En los casos concretos sobre los que el juzgado de Barcelona plantea su cuestión, los contratos contenían una cláusula que atribuía la competencia a los Tribunales de Barcelona, ciudad en la que no está domiciliado ninguno de los demandados, pero en donde se encuentra el domicilio social de las demandantes.
El juzgado n: 35 albergaba dudas acerca de su competencia para conocer de estos litigios ya que, aunque en varias ocasiones el Tribunal Supremo ha declarado abusivas cláusulas como las que contenían estos contratos, las decisiones de los juzgados son "contradictorias en cuanto a la posibilidad de apreciar de oficio la nulidad de las cláusulas abusivas", por ello planteó la cuestión prejudicial.
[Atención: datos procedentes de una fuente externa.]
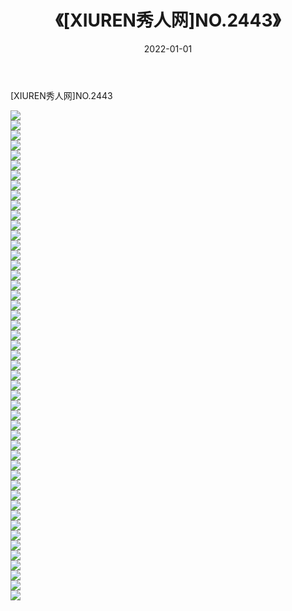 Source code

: ﻿---
layout: post
title:  《[XIUREN秀人网]NO.2443》
date:   2022-01-01
img: http://pic.660000.xyz/1:/秀人网/秀人网第03部分/[XIUREN秀人网]NO.2443/000.jpg
categories: [美女, 清纯, 唯美]
---

[XIUREN秀人网]NO.2443

 ![](http://pic.660000.xyz/1:/秀人网/秀人网第03部分/[XIUREN秀人网]NO.2443/001.jpg) <br>![](http://pic.660000.xyz/1:/秀人网/秀人网第03部分/[XIUREN秀人网]NO.2443/002.jpg) <br>![](http://pic.660000.xyz/1:/秀人网/秀人网第03部分/[XIUREN秀人网]NO.2443/003.jpg) <br>![](http://pic.660000.xyz/1:/秀人网/秀人网第03部分/[XIUREN秀人网]NO.2443/004.jpg) <br>![](http://pic.660000.xyz/1:/秀人网/秀人网第03部分/[XIUREN秀人网]NO.2443/005.jpg) <br>![](http://pic.660000.xyz/1:/秀人网/秀人网第03部分/[XIUREN秀人网]NO.2443/006.jpg) <br>![](http://pic.660000.xyz/1:/秀人网/秀人网第03部分/[XIUREN秀人网]NO.2443/007.jpg) <br>![](http://pic.660000.xyz/1:/秀人网/秀人网第03部分/[XIUREN秀人网]NO.2443/008.jpg) <br>![](http://pic.660000.xyz/1:/秀人网/秀人网第03部分/[XIUREN秀人网]NO.2443/009.jpg) <br>![](http://pic.660000.xyz/1:/秀人网/秀人网第03部分/[XIUREN秀人网]NO.2443/010.jpg) <br>![](http://pic.660000.xyz/1:/秀人网/秀人网第03部分/[XIUREN秀人网]NO.2443/011.jpg) <br>![](http://pic.660000.xyz/1:/秀人网/秀人网第03部分/[XIUREN秀人网]NO.2443/012.jpg) <br>![](http://pic.660000.xyz/1:/秀人网/秀人网第03部分/[XIUREN秀人网]NO.2443/013.jpg) <br>![](http://pic.660000.xyz/1:/秀人网/秀人网第03部分/[XIUREN秀人网]NO.2443/014.jpg) <br>![](http://pic.660000.xyz/1:/秀人网/秀人网第03部分/[XIUREN秀人网]NO.2443/015.jpg) <br>![](http://pic.660000.xyz/1:/秀人网/秀人网第03部分/[XIUREN秀人网]NO.2443/016.jpg) <br>![](http://pic.660000.xyz/1:/秀人网/秀人网第03部分/[XIUREN秀人网]NO.2443/017.jpg) <br>![](http://pic.660000.xyz/1:/秀人网/秀人网第03部分/[XIUREN秀人网]NO.2443/018.jpg) <br>![](http://pic.660000.xyz/1:/秀人网/秀人网第03部分/[XIUREN秀人网]NO.2443/019.jpg) <br>![](http://pic.660000.xyz/1:/秀人网/秀人网第03部分/[XIUREN秀人网]NO.2443/020.jpg) <br>![](http://pic.660000.xyz/1:/秀人网/秀人网第03部分/[XIUREN秀人网]NO.2443/021.jpg) <br>![](http://pic.660000.xyz/1:/秀人网/秀人网第03部分/[XIUREN秀人网]NO.2443/022.jpg) <br>![](http://pic.660000.xyz/1:/秀人网/秀人网第03部分/[XIUREN秀人网]NO.2443/023.jpg) <br>![](http://pic.660000.xyz/1:/秀人网/秀人网第03部分/[XIUREN秀人网]NO.2443/024.jpg) <br>![](http://pic.660000.xyz/1:/秀人网/秀人网第03部分/[XIUREN秀人网]NO.2443/025.jpg) <br>![](http://pic.660000.xyz/1:/秀人网/秀人网第03部分/[XIUREN秀人网]NO.2443/026.jpg) <br>![](http://pic.660000.xyz/1:/秀人网/秀人网第03部分/[XIUREN秀人网]NO.2443/027.jpg) <br>![](http://pic.660000.xyz/1:/秀人网/秀人网第03部分/[XIUREN秀人网]NO.2443/028.jpg) <br>![](http://pic.660000.xyz/1:/秀人网/秀人网第03部分/[XIUREN秀人网]NO.2443/029.jpg) <br>![](http://pic.660000.xyz/1:/秀人网/秀人网第03部分/[XIUREN秀人网]NO.2443/030.jpg) <br>![](http://pic.660000.xyz/1:/秀人网/秀人网第03部分/[XIUREN秀人网]NO.2443/031.jpg) <br>![](http://pic.660000.xyz/1:/秀人网/秀人网第03部分/[XIUREN秀人网]NO.2443/032.jpg) <br>![](http://pic.660000.xyz/1:/秀人网/秀人网第03部分/[XIUREN秀人网]NO.2443/033.jpg) <br>![](http://pic.660000.xyz/1:/秀人网/秀人网第03部分/[XIUREN秀人网]NO.2443/034.jpg) <br>![](http://pic.660000.xyz/1:/秀人网/秀人网第03部分/[XIUREN秀人网]NO.2443/035.jpg) <br>![](http://pic.660000.xyz/1:/秀人网/秀人网第03部分/[XIUREN秀人网]NO.2443/036.jpg) <br>![](http://pic.660000.xyz/1:/秀人网/秀人网第03部分/[XIUREN秀人网]NO.2443/037.jpg) <br>![](http://pic.660000.xyz/1:/秀人网/秀人网第03部分/[XIUREN秀人网]NO.2443/038.jpg) <br>![](http://pic.660000.xyz/1:/秀人网/秀人网第03部分/[XIUREN秀人网]NO.2443/039.jpg) <br>![](http://pic.660000.xyz/1:/秀人网/秀人网第03部分/[XIUREN秀人网]NO.2443/040.jpg) <br>![](http://pic.660000.xyz/1:/秀人网/秀人网第03部分/[XIUREN秀人网]NO.2443/041.jpg) <br>![](http://pic.660000.xyz/1:/秀人网/秀人网第03部分/[XIUREN秀人网]NO.2443/042.jpg) <br>![](http://pic.660000.xyz/1:/秀人网/秀人网第03部分/[XIUREN秀人网]NO.2443/043.jpg) <br>![](http://pic.660000.xyz/1:/秀人网/秀人网第03部分/[XIUREN秀人网]NO.2443/044.jpg) <br>![](http://pic.660000.xyz/1:/秀人网/秀人网第03部分/[XIUREN秀人网]NO.2443/045.jpg) <br>![](http://pic.660000.xyz/1:/秀人网/秀人网第03部分/[XIUREN秀人网]NO.2443/046.jpg) <br>![](http://pic.660000.xyz/1:/秀人网/秀人网第03部分/[XIUREN秀人网]NO.2443/047.jpg) <br>![](http://pic.660000.xyz/1:/秀人网/秀人网第03部分/[XIUREN秀人网]NO.2443/048.jpg) <br>![](http://pic.660000.xyz/1:/秀人网/秀人网第03部分/[XIUREN秀人网]NO.2443/049.jpg) <br>
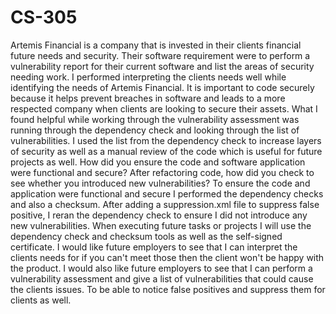 # CS-305

Artemis Financial is a company that is invested in their clients financial future needs and security. Their software requirement were to perform a vulnerability report for their current software and list the areas of security needing work.
I performed interpreting the clients needs well while identifying the needs of Artemis Financial. It is important to code securely because it helps prevent breaches in software and leads to a more respected company when clients are looking to secure their assets.
What I found helpful while working through the vulnerability assessment was running through the dependency check and looking through the list of vulnerabilities.
I used the list from the dependency check to increase layers of security as well as a manual review of the code which is useful for future projects as well.
How did you ensure the code and software application were functional and secure? After refactoring code, how did you check to see whether you introduced new vulnerabilities? To ensure the code and application were functional and secure I performed the dependency checks and also a checksum. After adding a suppression.xml file to suppress false positive, I reran the dependency check to ensure I did not introduce any new vulnerabilities.
When executing future tasks or projects I will use the dependency check and checksum tools as well as the self-signed certificate.
I would like future employers to see that I can interpret the clients needs for if you can't meet those then the client won't be happy with the product. I would also like future employers to see that I can perform a vulnerability assessment and give a list of vulnerabilities that could cause the clients issues. To be able to notice false positives and suppress them for clients as well.
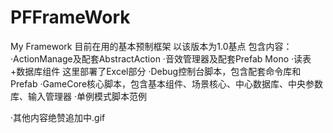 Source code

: # PFFrameWork
My Framework
目前在用的基本预制框架
以该版本为1.0基点
包含内容：
·ActionManage及配套AbstractAction
·音效管理器及配套Prefab Mono
·读表+数据库组件 这里部署了Excel部分
·Debug控制台脚本，包含配套命令库和Prefab
·GameCore核心脚本，包含基本组件、场景核心、中心数据库、中央参数库、输入管理器
·单例模式脚本范例

·其他内容绝赞追加中.gif
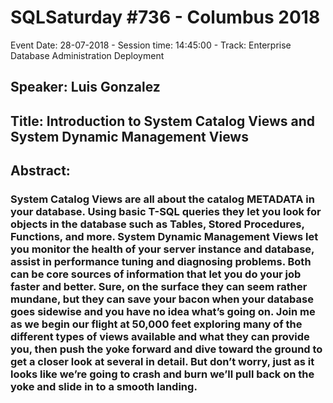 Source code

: # SQLSaturday #736 - Columbus 2018
Event Date: 28-07-2018 - Session time: 14:45:00 - Track: Enterprise Database Administration  Deployment
## Speaker: Luis Gonzalez
## Title: Introduction to System Catalog Views and System Dynamic Management Views
## Abstract:
### System Catalog Views are all about the catalog METADATA in your database. Using basic T-SQL queries they let you look for objects in the database such as Tables, Stored Procedures, Functions, and more. System Dynamic Management Views let you monitor the health of your server instance and database, assist in performance tuning and diagnosing problems. Both can be core sources of information that let you do your job faster and better. Sure, on the surface they can seem rather mundane, but they can save your bacon when your database goes sidewise and you have no idea what’s going on. Join me as we begin our flight at 50,000 feet exploring many of the different types of views available and what they can provide you, then push the yoke forward and dive toward the ground to get a closer look at several in detail. But don’t worry, just as it looks like we’re going to crash and burn we’ll pull back on the yoke and slide in to a smooth landing.
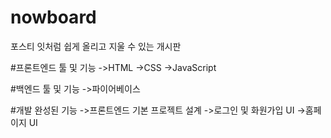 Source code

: # nowboard
포스티 잇처럼 쉽게 올리고 지울 수 있는 개시판

#프론트엔드 툴 및 기능
->HTML
->CSS
->JavaScript

#백엔드 툴 및 기능
->파이어베이스

#개발 완성된 기능
->프론트엔드 기본 프로젝트 설계
->로그인 및 화원가입 UI
->홈페이지 UI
El Tribunal de Luxemburgo ha resuelto ahora que la cláusula de los contratos de las editoriales reúne todos los requisitos para poder ser calificada como abusiva pues atribuye la competencia, en todos los litigios que tengan su origen en el contrato, a un órgano jurisdiccional del territorio en el que se halla el domicilio del profesional, e "impone al consumidor la obligación de someterse a la competencia exclusiva de un Tribunal que puede estar lejos de su domicilio, lo que puede hacer más dificultosa su comparecencia".
Además, el Tribunal reconoce que en los casos de litigios de escasa cuantía, los gastos correspondientes a la comparecencia del consumidor podrían resultar disuasorios y dar lugar a que éste renuncie a interponer un recurso judicial y a defenderse, por lo que se puede interpretarse que la cláusula está comprendida en la categoría de aquellas que tienen por objeto suprimir u obstaculizar el ejercicio de acciones judiciales o de recursos por parte del consumidor.
"En cambio, esta cláusula permite al profesional agrupar todos los procedimientos contenciosos correspondientes a su actividad profesional en el Tribunal en cuyo territorio se encuentra su domicilio, lo que facilita la organización de su comparecencia, al mismo tiempo que hace que ésta sea menos gravosa".
ACTUACIÓN DE OFICIO
Respecto a si el juez puede apreciar de oficio el carácter abusivo de una cláusula de un contrato, el Tribunal recuerda que el sistema se basa en la idea de que el consumidor se halla en situación de inferioridad respecto al profesional, tanto en lo referido a la capacidad de negociación como al nivel de información "situación que le lleva a adherirse a las condiciones redactadas de antemano por el profesional sin poder influir en el contenido de éstas".
Y asegura que la obligación de los Estados de prever que las cláusulas abusivas no vinculen a los consumidores, "no podría alcanzarse si éstos tuvieran que hacer frente a la obligación de plantear por sí mismos el carácter abusivo de dichas cláusulas"; más aun si se trata de litigios cuya cuantía es a menudo escasa, y los honorarios del abogado pueden resultar superiores a los intereses en juego, lo cual puede disuadir al consumidor de defenderse ante la aplicación de una cláusula abusiva.
De ello se deduce, según el Tribunal de Luxemburgo, que "sólo podrá alcanzarse una protección efectiva del consumidor si el Juez nacional está facultado para apreciar de oficio dicha cláusula" y la apreciación, como ocurre en este caso, se puede producir cuando examine la admisibilidad de una demanda presentada en su juzgado.
El Tribunal también apunta el importante papel que las organizaciones de consumidores deben desempeñar en la lucha contra este tipo de cláusulas.